Question

Find k if the following matrices are singular
(i) $\left[ \begin{matrix}
   7 & 3 \\
   -2 & k \\
\end{matrix} \right]$ (ii) $\left[ \begin{matrix}
   4 & 3 & 1 \\
   7 & k & 1 \\
   10 & 9 & 1 \\
\end{matrix} \right]$ (iii) $\left[ \begin{matrix}
   k-1 & 2 & 3 \\
   3 & 1 & 2 \\
   1 & -2 & 4 \\
\end{matrix} \right]$

Answer 1

Hint: We first discuss the condition of a matrix being singular. We understand that to be a singular determinant value of a matrix has to be 0. All the given matrices are singular. We find their determinant value and equate it with 0 to find the value of k.
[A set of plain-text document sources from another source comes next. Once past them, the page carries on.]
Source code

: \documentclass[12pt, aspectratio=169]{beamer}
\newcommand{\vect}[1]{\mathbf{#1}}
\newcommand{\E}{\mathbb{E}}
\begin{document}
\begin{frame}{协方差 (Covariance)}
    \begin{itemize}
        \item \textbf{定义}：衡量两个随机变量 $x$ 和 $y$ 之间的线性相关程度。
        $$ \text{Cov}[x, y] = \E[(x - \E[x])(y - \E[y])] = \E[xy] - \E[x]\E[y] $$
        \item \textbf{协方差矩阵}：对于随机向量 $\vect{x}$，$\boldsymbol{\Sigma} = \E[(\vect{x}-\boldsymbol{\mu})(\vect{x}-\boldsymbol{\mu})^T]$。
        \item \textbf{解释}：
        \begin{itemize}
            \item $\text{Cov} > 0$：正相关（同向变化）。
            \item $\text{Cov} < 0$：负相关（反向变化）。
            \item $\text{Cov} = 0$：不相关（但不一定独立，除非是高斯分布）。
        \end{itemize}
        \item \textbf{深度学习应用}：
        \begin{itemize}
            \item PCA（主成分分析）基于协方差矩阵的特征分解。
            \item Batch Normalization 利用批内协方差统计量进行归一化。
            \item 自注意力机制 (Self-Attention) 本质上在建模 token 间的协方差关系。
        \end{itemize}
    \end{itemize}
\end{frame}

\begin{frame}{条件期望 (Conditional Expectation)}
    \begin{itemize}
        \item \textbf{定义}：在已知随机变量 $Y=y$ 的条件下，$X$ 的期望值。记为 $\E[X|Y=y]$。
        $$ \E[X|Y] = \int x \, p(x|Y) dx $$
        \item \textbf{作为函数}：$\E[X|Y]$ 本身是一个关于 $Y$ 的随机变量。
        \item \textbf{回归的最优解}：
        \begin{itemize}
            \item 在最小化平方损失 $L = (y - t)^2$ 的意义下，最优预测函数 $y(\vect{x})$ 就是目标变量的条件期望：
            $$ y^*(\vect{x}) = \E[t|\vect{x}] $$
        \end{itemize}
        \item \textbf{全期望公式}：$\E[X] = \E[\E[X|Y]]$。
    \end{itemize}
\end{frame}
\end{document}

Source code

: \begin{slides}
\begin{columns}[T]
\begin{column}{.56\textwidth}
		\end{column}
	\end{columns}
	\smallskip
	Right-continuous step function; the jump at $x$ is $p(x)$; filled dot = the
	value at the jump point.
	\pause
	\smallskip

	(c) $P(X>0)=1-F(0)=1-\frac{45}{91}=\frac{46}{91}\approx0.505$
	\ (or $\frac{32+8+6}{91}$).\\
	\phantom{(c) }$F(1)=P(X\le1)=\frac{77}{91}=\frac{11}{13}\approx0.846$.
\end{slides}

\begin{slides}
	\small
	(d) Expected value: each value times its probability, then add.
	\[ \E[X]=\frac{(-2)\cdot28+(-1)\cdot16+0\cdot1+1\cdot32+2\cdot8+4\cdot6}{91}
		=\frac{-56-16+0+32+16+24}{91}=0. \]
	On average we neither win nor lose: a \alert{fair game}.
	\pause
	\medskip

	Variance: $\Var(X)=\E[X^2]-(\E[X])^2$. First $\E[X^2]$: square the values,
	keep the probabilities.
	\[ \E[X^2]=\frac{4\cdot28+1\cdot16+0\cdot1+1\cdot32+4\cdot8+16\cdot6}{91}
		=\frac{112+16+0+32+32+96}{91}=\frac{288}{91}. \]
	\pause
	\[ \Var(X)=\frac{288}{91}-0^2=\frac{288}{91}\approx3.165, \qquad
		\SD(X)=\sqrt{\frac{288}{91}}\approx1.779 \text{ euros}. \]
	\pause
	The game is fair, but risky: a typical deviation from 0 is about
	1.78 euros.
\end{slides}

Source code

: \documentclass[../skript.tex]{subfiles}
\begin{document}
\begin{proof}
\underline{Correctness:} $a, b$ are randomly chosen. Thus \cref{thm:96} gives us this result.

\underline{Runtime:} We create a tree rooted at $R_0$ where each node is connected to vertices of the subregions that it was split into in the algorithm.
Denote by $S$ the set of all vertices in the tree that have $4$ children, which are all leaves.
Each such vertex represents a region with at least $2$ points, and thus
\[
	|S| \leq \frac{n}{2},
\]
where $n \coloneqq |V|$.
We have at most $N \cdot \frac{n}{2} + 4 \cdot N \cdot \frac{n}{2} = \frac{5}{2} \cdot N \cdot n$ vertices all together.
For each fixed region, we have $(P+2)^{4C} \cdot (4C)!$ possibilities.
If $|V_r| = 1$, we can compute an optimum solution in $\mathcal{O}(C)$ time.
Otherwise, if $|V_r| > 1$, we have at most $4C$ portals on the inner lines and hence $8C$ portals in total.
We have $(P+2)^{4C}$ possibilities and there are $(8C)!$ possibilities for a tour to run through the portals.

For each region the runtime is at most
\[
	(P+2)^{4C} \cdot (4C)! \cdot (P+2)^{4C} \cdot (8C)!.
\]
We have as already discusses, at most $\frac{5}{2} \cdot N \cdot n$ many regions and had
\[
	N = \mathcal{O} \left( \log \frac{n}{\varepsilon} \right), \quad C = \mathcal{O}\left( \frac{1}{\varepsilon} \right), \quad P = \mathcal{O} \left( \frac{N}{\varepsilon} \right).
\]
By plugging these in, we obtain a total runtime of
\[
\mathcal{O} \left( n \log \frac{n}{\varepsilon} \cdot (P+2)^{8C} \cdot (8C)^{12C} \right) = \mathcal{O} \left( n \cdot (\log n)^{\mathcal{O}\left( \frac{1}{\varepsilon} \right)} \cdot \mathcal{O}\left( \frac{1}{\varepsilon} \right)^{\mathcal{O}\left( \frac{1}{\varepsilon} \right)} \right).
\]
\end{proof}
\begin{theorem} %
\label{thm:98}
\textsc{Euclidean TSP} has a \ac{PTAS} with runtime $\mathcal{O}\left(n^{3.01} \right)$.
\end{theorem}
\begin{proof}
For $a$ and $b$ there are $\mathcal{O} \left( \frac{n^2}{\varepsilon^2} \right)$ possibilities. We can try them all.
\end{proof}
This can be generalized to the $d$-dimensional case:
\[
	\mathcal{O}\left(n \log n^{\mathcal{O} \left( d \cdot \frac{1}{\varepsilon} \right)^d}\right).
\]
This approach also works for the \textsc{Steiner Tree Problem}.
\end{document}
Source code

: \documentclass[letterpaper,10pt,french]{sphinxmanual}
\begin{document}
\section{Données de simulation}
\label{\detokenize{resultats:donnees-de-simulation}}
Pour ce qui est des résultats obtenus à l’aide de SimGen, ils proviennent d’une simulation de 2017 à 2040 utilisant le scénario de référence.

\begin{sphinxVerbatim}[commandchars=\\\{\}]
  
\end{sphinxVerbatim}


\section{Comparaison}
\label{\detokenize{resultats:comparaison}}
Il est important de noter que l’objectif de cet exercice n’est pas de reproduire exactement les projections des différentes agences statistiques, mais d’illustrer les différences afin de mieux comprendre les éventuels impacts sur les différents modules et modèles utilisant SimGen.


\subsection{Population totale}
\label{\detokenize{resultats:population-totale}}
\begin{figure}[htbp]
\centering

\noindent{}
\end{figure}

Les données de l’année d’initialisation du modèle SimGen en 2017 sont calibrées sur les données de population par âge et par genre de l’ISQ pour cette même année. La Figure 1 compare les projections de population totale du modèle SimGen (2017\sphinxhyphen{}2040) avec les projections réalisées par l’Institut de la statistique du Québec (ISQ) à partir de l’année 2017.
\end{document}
Complete step by step answer:
First, we discuss the condition of a matrix being singular.
If the determinant value of a matrix is 0 then the matrix is singular. For example: if A be a matrix and $\det \left( A \right)=\left| A \right|=0$ then we can claim that A is a singular matrix. All the other matrices are non-singular matrices.
Now we find the determinant value of the given matrices. It’s given they are all singular.
For $X=\left[ \begin{matrix}
   7 & 3 \\
   -2 & k \\
\end{matrix} \right]$, the $\det \left( X \right)=\left| X \right|$ value is 0.
$\left| X \right|=7\times k-\left( -2 \right)\times 3=7k+6$.
So, $7k+6=0\Rightarrow k=\dfrac{-6}{7}$.
Therefore, the value of k for $\left[ \begin{matrix}
   7 & 3 \\
   -2 & k \\
\end{matrix} \right]$ is $\dfrac{-6}{7}$.
For $Y=\left[ \begin{matrix}
   4 & 3 & 1 \\
   7 & k & 1 \\
   10 & 9 & 1 \\
\end{matrix} \right]$, the $\det \left( Y \right)=\left| Y \right|$ value is 0. Expanding through third column we get
$\begin{align}
  & \Rightarrow \left| Y \right|=1\times \left| \begin{matrix}
   7 & k \\
   10 & 9 \\
\end{matrix} \right|-1\times \left| \begin{matrix}
   4 & 3 \\
   10 & 9 \\
\end{matrix} \right|+1\times \left| \begin{matrix}
   4 & 3 \\
   7 & k \\
\end{matrix} \right| \\
 & \Rightarrow \left| Y \right|=\left( 63-10k \right)-\left( 36-30 \right)+\left( 4k-21 \right)=36-6k \\
\end{align}$.
So, $36-6k=0\Rightarrow k=\dfrac{36}{6}=6$.
Therefore, the value of k for $\left[ \begin{matrix}
   4 & 3 & 1 \\
   7 & k & 1 \\
   10 & 9 & 1 \\
\end{matrix} \right]$ is 6.
For $Z=\left[ \begin{matrix}
   k-1 & 2 & 3 \\
   3 & 1 & 2 \\
   1 & -2 & 4 \\
\end{matrix} \right]$, the $\det \left( Z \right)=\left| Z \right|$ value is 0. Expanding through third column we get
$\begin{align}
  & \Rightarrow \left| Z \right|=3\times \left| \begin{matrix}
   3 & 1 \\
   1 & -2 \\
\end{matrix} \right|-2\times \left| \begin{matrix}
   k-1 & 2 \\
   1 & -2 \\
\end{matrix} \right|+4\times \left| \begin{matrix}
   k-1 & 2 \\
   3 & 1 \\
\end{matrix} \right| \\
 & \Rightarrow \left| Z \right|=3\left( -6-1 \right)-2\left( 2-2k-2 \right)+4\left( k-1-6 \right)=8k-49 \\
\end{align}$.
So, $8k-49=0\Rightarrow k=\dfrac{49}{8}$.
Therefore, the value of k for $\left[ \begin{matrix}
   k-1 & 2 & 3 \\
   3 & 1 & 2 \\
   1 & -2 & 4 \\
\end{matrix} \right]$ is $\dfrac{49}{8}$.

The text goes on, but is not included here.